Activity: Your response should contain each line of the data that includes "MyToolsPath".
*** Data section ***
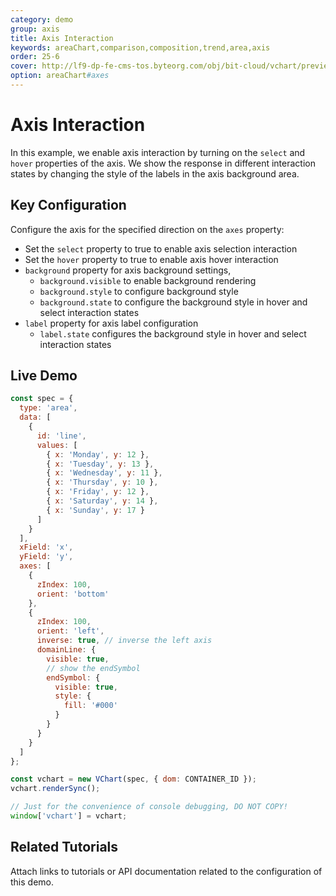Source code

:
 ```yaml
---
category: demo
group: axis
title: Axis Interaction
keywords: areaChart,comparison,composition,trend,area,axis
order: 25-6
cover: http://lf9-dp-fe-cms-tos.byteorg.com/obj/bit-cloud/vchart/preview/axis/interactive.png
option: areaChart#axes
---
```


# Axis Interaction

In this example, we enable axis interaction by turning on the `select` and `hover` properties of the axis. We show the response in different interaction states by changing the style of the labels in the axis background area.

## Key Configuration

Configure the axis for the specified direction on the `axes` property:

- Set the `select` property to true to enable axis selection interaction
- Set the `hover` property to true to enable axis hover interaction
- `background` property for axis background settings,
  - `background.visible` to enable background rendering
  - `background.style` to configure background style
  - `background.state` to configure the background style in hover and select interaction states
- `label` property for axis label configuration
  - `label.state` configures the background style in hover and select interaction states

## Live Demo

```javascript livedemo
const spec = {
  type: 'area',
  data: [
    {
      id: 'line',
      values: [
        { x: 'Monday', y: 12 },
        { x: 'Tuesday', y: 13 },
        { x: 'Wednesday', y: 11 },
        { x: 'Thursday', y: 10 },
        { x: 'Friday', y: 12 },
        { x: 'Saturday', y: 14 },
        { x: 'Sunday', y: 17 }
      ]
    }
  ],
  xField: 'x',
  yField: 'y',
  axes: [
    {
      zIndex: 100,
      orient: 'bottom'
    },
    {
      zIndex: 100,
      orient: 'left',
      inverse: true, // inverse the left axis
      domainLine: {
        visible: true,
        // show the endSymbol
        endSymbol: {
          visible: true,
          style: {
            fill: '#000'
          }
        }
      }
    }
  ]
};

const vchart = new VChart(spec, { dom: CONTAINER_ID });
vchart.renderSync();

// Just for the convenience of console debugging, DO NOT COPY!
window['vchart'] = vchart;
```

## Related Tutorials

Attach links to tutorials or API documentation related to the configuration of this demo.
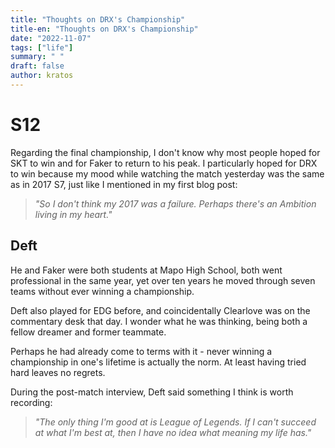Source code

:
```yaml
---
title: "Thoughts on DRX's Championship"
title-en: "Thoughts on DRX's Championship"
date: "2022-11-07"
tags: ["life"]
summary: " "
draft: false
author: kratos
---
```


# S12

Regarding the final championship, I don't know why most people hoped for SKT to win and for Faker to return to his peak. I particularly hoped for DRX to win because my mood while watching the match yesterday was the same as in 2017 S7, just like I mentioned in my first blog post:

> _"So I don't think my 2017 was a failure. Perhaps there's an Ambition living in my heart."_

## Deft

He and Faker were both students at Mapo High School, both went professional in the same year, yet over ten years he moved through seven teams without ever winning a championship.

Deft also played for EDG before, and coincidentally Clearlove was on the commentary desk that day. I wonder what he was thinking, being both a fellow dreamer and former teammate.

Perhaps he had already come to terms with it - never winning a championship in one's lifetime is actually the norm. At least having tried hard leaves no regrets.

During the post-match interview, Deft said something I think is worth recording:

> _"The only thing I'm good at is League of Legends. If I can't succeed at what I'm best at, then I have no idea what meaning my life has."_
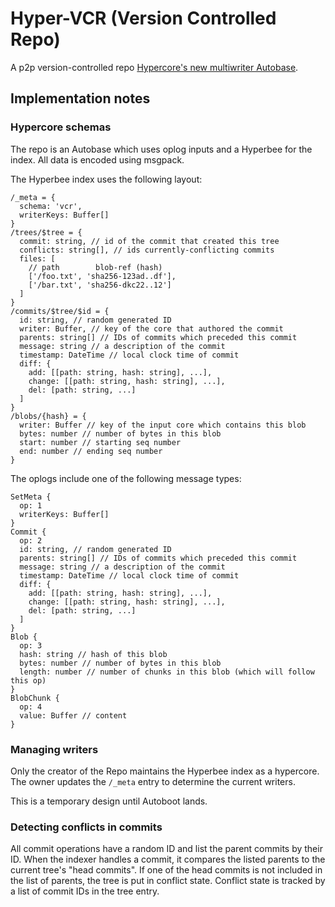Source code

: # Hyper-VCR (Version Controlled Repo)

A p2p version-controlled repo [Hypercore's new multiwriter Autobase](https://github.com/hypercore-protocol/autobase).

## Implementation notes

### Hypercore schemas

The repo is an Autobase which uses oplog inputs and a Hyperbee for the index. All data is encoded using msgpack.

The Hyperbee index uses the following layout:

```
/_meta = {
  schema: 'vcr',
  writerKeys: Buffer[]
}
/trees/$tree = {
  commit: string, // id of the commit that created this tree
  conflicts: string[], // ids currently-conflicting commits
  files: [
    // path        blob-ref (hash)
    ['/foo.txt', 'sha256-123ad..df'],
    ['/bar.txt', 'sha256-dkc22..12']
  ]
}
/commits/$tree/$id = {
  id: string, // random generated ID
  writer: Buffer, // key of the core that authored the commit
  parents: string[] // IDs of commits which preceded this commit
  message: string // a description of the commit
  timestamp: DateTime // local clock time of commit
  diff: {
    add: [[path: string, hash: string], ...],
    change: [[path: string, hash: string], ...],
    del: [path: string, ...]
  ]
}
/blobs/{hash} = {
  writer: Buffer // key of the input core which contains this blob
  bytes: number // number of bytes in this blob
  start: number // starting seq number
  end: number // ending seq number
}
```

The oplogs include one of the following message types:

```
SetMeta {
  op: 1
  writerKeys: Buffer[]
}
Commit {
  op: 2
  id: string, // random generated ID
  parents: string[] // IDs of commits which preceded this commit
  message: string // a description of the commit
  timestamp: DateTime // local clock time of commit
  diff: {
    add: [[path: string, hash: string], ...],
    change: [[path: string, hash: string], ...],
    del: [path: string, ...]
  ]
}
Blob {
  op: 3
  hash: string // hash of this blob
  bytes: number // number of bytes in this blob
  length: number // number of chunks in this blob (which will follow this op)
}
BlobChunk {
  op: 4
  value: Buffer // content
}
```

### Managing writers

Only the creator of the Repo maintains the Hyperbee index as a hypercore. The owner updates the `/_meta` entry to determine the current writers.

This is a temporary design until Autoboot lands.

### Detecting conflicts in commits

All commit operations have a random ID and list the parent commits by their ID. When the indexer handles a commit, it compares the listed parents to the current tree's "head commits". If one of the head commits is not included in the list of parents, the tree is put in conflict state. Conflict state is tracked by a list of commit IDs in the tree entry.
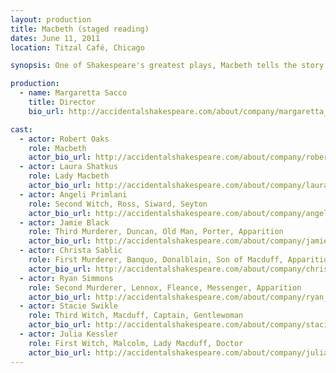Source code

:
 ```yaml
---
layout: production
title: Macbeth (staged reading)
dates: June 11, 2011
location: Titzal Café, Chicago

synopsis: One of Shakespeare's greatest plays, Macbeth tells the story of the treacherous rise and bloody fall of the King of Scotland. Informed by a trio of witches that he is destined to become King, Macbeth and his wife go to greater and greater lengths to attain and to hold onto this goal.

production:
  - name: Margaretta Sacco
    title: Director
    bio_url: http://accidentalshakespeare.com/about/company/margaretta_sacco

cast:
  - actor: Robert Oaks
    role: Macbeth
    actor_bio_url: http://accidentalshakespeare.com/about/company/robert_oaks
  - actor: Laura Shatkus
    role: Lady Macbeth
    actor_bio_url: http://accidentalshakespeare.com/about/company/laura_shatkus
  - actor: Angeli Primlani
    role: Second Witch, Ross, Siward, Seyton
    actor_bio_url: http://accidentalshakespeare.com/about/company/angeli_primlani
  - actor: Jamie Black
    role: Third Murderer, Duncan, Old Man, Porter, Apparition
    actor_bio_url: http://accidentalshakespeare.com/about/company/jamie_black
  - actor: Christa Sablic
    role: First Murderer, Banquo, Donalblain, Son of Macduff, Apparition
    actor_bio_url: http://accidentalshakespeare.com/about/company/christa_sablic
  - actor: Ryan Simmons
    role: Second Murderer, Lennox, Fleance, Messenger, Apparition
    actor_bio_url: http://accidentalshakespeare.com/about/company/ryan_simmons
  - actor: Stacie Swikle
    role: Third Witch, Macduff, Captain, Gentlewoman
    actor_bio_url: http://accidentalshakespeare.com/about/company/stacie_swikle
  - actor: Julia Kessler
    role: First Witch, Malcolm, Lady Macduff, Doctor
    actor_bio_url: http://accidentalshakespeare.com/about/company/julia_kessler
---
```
***
*** Data section ***
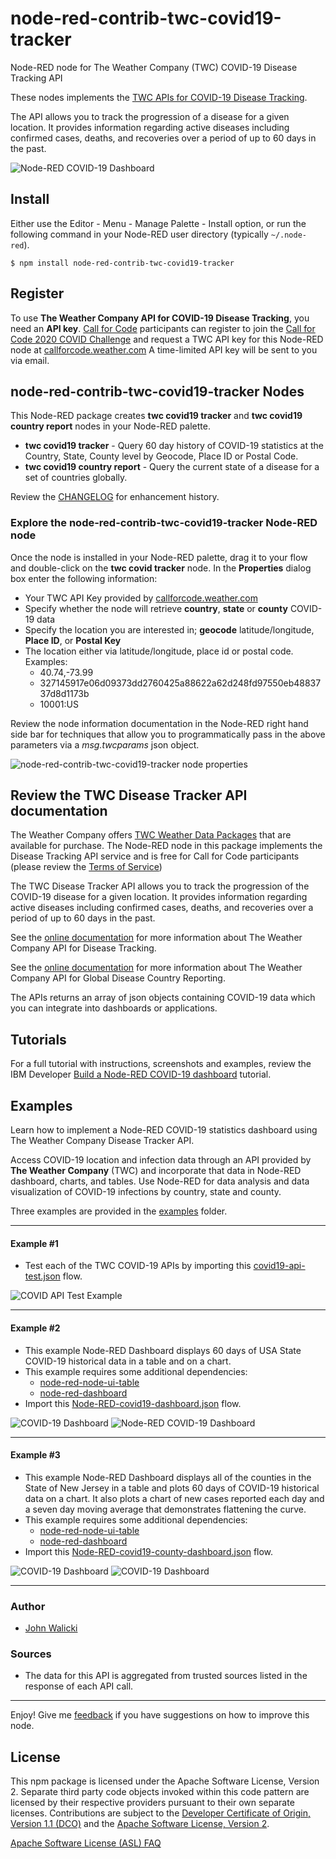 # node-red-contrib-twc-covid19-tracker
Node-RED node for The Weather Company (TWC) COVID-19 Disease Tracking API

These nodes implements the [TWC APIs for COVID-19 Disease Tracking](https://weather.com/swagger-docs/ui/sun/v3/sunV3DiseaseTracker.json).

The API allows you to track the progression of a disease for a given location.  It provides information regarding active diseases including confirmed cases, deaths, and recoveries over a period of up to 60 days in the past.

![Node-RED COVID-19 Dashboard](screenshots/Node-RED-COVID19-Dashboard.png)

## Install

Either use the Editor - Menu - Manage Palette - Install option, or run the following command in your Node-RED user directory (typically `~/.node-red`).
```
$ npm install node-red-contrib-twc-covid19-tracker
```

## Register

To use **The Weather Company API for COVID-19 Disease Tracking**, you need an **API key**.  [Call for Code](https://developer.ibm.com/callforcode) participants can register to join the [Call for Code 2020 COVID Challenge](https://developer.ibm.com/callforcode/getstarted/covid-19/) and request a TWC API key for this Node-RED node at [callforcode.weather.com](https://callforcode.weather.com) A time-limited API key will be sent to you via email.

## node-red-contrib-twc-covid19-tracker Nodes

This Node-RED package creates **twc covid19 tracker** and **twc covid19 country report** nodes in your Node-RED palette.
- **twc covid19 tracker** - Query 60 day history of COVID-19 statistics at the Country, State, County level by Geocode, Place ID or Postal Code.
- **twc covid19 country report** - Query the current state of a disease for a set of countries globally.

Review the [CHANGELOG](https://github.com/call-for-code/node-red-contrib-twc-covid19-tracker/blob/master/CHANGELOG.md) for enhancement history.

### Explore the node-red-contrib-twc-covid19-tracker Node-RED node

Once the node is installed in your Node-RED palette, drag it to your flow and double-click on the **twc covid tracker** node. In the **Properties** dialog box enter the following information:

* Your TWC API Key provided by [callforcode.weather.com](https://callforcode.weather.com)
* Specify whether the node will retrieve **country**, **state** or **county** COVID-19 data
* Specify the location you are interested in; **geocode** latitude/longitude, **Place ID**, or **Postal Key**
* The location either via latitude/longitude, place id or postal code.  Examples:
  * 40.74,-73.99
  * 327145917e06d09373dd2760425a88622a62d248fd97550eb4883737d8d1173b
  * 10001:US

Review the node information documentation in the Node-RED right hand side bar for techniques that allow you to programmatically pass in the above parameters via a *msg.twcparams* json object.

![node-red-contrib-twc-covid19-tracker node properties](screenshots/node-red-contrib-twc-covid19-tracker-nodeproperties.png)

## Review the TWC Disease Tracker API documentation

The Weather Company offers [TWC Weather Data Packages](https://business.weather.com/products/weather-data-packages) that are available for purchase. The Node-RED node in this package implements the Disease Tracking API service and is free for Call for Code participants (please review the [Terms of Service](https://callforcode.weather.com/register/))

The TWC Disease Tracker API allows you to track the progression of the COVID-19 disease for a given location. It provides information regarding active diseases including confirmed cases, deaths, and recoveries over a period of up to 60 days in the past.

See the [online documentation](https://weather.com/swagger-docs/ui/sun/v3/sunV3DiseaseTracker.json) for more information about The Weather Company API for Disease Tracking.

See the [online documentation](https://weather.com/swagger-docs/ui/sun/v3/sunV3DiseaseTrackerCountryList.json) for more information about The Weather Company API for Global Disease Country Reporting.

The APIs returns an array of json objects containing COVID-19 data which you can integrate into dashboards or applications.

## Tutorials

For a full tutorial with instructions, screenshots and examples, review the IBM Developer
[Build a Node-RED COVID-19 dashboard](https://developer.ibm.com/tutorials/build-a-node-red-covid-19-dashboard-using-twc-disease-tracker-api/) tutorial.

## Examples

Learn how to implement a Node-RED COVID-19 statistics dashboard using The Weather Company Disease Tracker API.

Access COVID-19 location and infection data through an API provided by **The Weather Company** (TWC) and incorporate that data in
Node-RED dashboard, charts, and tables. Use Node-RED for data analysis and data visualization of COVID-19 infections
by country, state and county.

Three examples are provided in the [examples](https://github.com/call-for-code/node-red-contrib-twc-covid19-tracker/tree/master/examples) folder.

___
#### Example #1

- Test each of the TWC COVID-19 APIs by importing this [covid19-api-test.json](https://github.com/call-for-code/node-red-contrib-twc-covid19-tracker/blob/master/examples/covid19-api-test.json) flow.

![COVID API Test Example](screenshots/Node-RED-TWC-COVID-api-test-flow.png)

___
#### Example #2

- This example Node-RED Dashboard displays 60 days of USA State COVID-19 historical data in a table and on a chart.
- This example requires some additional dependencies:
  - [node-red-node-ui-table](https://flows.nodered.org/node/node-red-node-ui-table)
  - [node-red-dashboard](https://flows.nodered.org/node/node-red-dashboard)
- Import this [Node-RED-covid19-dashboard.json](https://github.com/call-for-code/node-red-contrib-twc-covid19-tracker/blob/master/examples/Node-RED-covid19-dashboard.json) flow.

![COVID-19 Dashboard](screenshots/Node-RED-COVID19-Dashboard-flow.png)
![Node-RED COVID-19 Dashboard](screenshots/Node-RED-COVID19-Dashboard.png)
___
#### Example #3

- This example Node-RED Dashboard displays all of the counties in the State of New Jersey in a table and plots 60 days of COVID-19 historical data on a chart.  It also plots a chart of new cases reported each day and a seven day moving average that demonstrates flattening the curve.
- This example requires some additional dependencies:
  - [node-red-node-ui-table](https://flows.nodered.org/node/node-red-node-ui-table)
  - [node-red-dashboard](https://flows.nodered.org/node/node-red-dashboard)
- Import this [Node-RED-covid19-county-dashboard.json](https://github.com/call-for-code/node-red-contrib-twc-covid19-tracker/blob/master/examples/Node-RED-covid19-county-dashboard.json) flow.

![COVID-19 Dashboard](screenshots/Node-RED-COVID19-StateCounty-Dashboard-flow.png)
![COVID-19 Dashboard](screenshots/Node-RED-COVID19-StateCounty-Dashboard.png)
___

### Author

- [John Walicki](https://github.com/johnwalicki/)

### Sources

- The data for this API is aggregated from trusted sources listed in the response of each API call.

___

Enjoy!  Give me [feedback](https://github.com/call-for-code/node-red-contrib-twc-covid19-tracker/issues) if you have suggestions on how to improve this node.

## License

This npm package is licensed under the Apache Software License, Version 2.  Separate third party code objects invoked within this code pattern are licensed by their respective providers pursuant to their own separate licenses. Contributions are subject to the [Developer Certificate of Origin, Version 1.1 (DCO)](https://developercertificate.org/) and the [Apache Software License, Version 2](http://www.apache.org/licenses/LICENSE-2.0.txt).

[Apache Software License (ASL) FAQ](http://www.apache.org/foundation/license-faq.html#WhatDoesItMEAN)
***
*** Data section ***
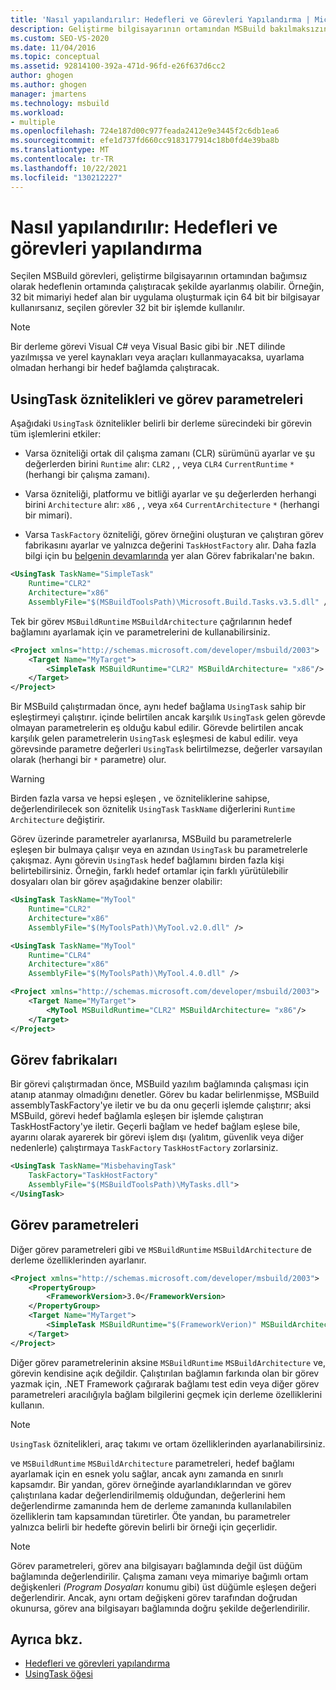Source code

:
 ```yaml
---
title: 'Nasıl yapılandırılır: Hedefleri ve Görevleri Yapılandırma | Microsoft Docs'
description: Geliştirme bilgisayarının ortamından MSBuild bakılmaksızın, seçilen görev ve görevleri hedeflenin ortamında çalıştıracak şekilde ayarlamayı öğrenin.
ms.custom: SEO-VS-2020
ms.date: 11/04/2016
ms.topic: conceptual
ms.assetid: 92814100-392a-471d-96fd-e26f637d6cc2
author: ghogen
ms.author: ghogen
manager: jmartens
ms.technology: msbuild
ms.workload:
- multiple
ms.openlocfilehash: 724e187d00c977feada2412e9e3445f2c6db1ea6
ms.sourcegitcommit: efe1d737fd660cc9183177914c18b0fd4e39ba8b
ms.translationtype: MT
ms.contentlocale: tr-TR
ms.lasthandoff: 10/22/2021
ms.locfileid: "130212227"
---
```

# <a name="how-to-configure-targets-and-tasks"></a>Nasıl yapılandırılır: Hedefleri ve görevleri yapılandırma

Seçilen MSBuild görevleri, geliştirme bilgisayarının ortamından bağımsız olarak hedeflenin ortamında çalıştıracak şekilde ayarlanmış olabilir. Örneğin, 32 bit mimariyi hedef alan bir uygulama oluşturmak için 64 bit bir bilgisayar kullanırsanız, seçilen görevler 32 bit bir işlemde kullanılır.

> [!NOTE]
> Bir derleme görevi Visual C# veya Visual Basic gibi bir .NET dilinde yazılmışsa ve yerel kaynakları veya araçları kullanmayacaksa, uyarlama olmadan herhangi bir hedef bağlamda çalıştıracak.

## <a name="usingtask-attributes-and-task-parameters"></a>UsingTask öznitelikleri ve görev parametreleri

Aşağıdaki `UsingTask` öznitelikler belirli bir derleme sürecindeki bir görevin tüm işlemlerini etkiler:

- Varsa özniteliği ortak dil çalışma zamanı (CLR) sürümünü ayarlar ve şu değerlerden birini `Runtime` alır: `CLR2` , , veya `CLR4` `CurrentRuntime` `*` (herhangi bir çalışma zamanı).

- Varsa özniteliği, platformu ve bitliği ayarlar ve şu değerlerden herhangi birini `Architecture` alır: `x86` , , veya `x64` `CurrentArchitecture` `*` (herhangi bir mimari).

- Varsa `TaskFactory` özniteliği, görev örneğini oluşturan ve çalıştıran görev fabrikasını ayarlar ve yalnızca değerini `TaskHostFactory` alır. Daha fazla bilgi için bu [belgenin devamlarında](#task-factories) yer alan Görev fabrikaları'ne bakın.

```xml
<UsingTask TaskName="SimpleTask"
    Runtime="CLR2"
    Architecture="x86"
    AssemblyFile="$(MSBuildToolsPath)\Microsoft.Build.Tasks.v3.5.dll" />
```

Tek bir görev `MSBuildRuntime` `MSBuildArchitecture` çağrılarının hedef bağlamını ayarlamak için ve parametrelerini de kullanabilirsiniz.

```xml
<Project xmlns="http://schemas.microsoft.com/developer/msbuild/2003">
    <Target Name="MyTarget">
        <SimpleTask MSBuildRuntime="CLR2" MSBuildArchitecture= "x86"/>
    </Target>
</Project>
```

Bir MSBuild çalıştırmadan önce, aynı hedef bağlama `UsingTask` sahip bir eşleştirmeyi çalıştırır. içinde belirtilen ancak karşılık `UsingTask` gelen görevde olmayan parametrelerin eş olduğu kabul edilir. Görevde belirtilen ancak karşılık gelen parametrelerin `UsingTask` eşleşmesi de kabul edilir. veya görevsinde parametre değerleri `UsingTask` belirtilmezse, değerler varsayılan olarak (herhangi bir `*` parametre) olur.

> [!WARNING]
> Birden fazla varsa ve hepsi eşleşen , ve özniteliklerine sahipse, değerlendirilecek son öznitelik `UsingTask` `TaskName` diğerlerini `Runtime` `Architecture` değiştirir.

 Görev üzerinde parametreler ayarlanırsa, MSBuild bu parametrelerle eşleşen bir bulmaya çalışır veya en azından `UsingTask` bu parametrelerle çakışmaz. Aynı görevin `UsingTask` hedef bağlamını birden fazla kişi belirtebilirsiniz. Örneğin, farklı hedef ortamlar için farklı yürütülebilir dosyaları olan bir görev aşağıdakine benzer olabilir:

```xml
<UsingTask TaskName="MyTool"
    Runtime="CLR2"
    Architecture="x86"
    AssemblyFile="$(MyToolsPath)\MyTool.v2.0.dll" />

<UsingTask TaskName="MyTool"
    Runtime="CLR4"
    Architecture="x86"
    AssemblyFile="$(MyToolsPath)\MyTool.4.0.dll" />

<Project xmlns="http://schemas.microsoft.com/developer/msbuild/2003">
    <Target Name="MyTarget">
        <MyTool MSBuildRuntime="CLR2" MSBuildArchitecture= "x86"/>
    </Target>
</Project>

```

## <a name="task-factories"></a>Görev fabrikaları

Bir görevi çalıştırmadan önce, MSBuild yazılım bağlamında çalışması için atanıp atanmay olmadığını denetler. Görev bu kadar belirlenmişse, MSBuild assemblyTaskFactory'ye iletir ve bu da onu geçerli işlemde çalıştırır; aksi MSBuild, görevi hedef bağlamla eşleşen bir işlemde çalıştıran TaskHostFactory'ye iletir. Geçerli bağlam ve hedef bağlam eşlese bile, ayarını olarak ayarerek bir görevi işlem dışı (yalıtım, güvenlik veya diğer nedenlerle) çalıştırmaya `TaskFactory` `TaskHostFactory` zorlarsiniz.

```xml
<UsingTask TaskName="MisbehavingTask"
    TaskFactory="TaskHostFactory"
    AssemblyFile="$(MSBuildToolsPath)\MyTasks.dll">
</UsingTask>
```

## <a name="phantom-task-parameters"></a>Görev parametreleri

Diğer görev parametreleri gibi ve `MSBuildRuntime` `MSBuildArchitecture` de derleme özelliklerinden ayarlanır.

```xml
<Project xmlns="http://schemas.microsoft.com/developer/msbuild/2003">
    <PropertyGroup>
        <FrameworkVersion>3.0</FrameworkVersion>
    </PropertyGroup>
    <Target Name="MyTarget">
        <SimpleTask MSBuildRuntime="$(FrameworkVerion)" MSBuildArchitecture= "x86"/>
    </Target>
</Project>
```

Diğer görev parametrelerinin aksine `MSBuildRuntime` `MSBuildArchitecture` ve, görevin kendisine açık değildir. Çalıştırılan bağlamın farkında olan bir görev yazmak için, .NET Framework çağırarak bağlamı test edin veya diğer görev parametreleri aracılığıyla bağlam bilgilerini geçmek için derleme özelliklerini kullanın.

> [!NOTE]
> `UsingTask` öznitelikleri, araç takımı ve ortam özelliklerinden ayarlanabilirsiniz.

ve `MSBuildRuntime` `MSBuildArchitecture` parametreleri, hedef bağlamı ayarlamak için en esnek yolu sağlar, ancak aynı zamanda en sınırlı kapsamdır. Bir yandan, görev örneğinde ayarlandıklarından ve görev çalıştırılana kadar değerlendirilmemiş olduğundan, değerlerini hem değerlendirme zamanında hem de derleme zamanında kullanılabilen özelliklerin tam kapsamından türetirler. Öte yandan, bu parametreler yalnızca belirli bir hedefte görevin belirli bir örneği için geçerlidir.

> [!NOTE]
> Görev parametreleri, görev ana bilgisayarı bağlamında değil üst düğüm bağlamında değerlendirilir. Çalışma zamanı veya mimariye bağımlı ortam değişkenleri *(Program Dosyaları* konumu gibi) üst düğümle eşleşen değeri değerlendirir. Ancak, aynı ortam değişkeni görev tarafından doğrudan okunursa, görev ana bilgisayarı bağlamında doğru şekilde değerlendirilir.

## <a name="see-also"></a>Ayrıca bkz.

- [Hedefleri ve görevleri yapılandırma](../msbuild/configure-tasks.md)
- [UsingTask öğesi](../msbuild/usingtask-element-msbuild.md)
***
Expected answer:
    AssemblyFile="$(MyToolsPath)\MyTool.v2.0.dll" />
    AssemblyFile="$(MyToolsPath)\MyTool.4.0.dll" />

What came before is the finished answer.